• [What you have to do]
A complete answer lists every line of the entries below where the string "Extensions" appears.
Start of Records shown
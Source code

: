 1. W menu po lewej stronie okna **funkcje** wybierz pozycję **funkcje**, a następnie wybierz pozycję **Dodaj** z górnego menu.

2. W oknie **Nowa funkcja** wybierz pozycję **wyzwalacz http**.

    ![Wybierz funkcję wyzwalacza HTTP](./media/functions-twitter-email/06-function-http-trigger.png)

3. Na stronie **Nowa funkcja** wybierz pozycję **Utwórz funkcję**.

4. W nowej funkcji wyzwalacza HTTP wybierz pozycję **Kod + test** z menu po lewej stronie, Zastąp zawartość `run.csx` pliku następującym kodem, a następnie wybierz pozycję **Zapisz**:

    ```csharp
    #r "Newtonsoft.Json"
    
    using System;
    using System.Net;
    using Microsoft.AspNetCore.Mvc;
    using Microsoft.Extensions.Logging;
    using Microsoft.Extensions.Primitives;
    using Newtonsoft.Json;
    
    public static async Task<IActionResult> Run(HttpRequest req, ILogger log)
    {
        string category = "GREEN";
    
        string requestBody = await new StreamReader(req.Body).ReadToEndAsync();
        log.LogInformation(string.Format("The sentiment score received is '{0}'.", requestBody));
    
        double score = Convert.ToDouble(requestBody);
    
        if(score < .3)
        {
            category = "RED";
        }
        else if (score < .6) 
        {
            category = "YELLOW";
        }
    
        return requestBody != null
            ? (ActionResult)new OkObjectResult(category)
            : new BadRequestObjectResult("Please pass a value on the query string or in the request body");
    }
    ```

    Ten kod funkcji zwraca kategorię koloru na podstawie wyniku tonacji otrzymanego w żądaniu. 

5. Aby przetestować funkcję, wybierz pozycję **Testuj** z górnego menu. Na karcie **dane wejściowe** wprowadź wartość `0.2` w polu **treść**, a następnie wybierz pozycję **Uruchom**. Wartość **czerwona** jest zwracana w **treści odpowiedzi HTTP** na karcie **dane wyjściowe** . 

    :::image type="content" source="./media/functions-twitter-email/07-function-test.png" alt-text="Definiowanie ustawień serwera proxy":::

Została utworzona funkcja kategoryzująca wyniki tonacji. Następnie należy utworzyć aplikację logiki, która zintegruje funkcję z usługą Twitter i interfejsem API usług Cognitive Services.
End of Records shown
Start of Records shown
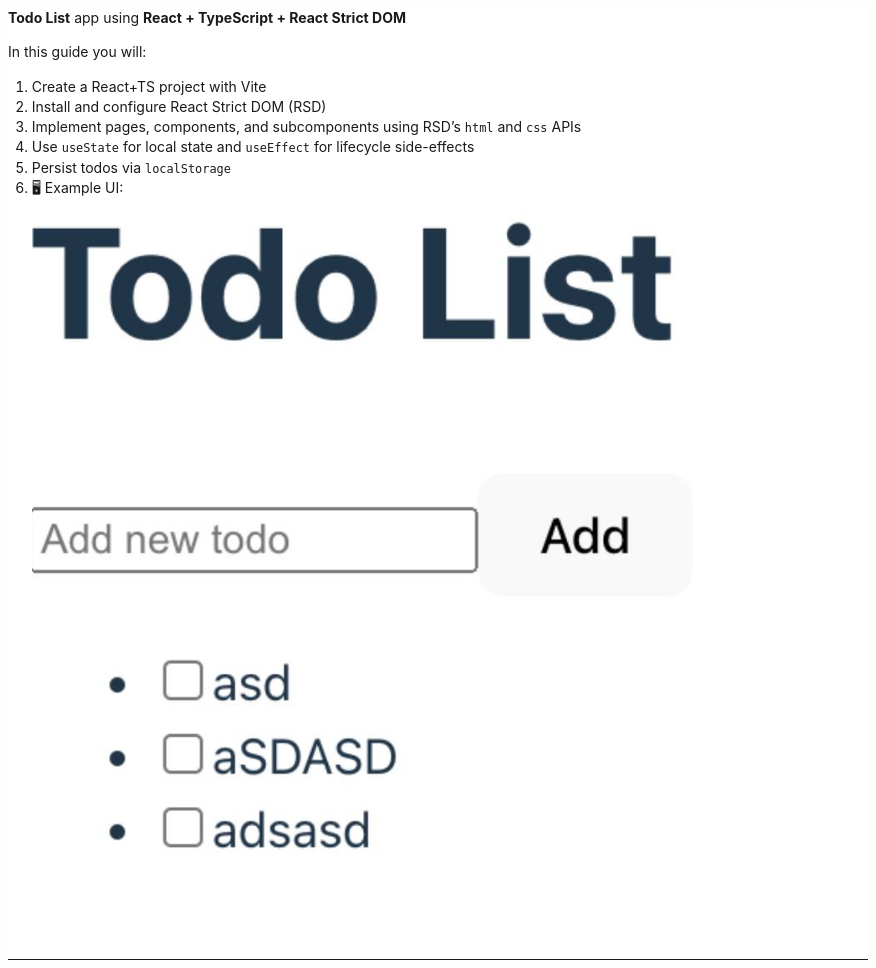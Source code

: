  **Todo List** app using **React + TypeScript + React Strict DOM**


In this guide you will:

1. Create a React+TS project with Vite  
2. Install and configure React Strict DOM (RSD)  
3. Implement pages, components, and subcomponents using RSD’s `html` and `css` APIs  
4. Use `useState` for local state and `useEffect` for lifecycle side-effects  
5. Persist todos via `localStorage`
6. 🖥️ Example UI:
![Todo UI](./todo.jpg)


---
End of Records shown
• [Exercise answer]
    using Microsoft.Extensions.Logging;
    using Microsoft.Extensions.Primitives;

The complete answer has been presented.